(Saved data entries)
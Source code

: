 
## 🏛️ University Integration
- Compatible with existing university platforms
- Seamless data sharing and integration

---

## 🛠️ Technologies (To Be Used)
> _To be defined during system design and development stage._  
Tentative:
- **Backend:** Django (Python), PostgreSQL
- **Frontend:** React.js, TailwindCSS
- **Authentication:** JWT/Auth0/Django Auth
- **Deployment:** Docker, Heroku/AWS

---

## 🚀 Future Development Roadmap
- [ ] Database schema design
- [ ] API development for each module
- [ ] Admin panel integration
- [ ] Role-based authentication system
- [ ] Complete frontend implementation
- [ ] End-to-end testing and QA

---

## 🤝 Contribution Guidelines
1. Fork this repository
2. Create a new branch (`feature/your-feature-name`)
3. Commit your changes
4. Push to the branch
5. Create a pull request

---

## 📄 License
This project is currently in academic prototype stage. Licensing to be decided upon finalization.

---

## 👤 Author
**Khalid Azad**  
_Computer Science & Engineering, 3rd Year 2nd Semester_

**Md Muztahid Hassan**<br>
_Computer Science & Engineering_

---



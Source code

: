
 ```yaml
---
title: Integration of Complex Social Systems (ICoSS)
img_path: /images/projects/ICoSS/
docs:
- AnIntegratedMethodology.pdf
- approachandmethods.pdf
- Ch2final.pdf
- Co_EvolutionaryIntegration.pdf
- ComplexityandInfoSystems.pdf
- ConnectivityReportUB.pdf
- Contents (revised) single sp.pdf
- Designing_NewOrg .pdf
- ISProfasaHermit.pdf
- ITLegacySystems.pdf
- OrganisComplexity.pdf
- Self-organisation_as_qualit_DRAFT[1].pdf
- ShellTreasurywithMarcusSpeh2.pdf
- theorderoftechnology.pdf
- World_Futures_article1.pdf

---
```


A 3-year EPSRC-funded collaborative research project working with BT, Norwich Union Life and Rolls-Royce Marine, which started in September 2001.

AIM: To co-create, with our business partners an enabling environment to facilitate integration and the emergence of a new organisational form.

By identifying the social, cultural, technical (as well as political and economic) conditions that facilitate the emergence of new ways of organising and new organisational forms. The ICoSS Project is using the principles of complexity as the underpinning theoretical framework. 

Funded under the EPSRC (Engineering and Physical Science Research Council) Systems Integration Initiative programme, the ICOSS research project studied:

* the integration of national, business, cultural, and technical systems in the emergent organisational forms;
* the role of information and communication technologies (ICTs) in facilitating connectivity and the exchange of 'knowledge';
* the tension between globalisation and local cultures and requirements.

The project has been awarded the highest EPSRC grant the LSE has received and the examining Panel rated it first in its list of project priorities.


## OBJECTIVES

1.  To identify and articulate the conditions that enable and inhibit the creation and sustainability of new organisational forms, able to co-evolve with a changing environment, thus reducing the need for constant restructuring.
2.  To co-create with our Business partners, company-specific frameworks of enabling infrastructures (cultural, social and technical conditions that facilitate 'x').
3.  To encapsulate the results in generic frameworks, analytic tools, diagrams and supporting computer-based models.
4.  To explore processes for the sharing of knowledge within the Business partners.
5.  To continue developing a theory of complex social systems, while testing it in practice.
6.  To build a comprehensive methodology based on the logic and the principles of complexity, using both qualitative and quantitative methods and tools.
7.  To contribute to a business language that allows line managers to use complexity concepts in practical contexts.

**Task goal:** Output the first line of the entries above and every line after it, exactly as written, ending with the line that contains "- [ ] Complete frontend implementation".

**Exercise response:**
Source code

: 
## 🏛️ University Integration
- Compatible with existing university platforms
- Seamless data sharing and integration

---

## 🛠️ Technologies (To Be Used)
> _To be defined during system design and development stage._  
Tentative:
- **Backend:** Django (Python), PostgreSQL
- **Frontend:** React.js, TailwindCSS
- **Authentication:** JWT/Auth0/Django Auth
- **Deployment:** Docker, Heroku/AWS

---

## 🚀 Future Development Roadmap
- [ ] Database schema design
- [ ] API development for each module
- [ ] Admin panel integration
- [ ] Role-based authentication system
- [ ] Complete frontend implementation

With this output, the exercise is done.